Les Verts sont les perdants des élections. A quel point cela vous réjouit-il?
Mattea Meyer: Aucunement. Nous avons assisté à un glissement vers la droite à Zurich, mais aussi à Bâle-Campagne. Si celui-ci se renforce en automne, ce sera un revers pour une Suisse sociale et écologique. Nous, les forces progressistes, devons absolument gagner ces élections.

Tout de même, une attaque des Verts sur un siège du PS au Conseil fédéral est devenue moins probable...
Cédric Wermuth: La composition du Conseil fédéral n’est pas le sujet le plus urgent. Le coût de la vie explose, les loyers sont inabordables pour beaucoup, les primes d’assurance maladie augmentent. Nous devons apporter des solutions.
Mattea Meyer: Le Conseil fédéral actuel refuse de faire quelque chose contre la perte du pouvoir d’achat. Il est donc décisif pour nous que la majorité UDC-PLR au Conseil fédéral soit brisée.
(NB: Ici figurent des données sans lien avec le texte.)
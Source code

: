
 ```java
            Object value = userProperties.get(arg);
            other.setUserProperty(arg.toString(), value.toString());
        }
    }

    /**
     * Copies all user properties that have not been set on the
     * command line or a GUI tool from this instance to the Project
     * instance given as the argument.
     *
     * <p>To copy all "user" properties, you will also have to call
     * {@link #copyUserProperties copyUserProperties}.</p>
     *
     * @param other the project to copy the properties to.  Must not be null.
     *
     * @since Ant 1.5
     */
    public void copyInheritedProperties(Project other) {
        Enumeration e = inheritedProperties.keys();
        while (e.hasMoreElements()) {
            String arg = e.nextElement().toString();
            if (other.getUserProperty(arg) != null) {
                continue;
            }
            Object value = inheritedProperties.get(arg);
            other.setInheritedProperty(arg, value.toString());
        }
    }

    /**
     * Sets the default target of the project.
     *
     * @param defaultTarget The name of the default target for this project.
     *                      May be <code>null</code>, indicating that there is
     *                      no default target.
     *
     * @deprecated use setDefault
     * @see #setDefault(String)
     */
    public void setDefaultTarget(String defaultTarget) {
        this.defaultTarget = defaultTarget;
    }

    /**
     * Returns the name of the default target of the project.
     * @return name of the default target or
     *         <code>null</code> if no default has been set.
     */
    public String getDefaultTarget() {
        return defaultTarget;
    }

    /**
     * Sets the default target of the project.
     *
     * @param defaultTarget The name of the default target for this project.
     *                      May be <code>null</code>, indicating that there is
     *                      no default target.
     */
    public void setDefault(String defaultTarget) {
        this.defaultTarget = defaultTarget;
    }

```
Les perspectives sont mauvaises. A Zurich, le PS n’a pas réussi à compenser les pertes des Verts.
Mattea Meyer: Mais en gagnant un siège, nous avons sauvé la courte majorité de l’Alliance climatique. Nous pouvons ainsi aller de l’avant avec la protection du climat et l’égalité.

En ce qui concerne la part d’électeurs, le PS n’a que très peu progressé. Les voix vertes sont allées ailleurs!
Cédric Wermuth: L’augmentation des voix de l’UDC est effrayante. Il y a un risque que la droite se renforce sous la direction de l’UDC. Il faut mettre le bloc de droite en échec. Nous devons progresser.

En 2019, le PS a fait 16,8%. De combien voulez-vous augmenter la part électorale?
Cédric Wermuth: Ce n’est pas la bonne question. Nous mettons les solutions politiques au centre, pas la part d’électeurs.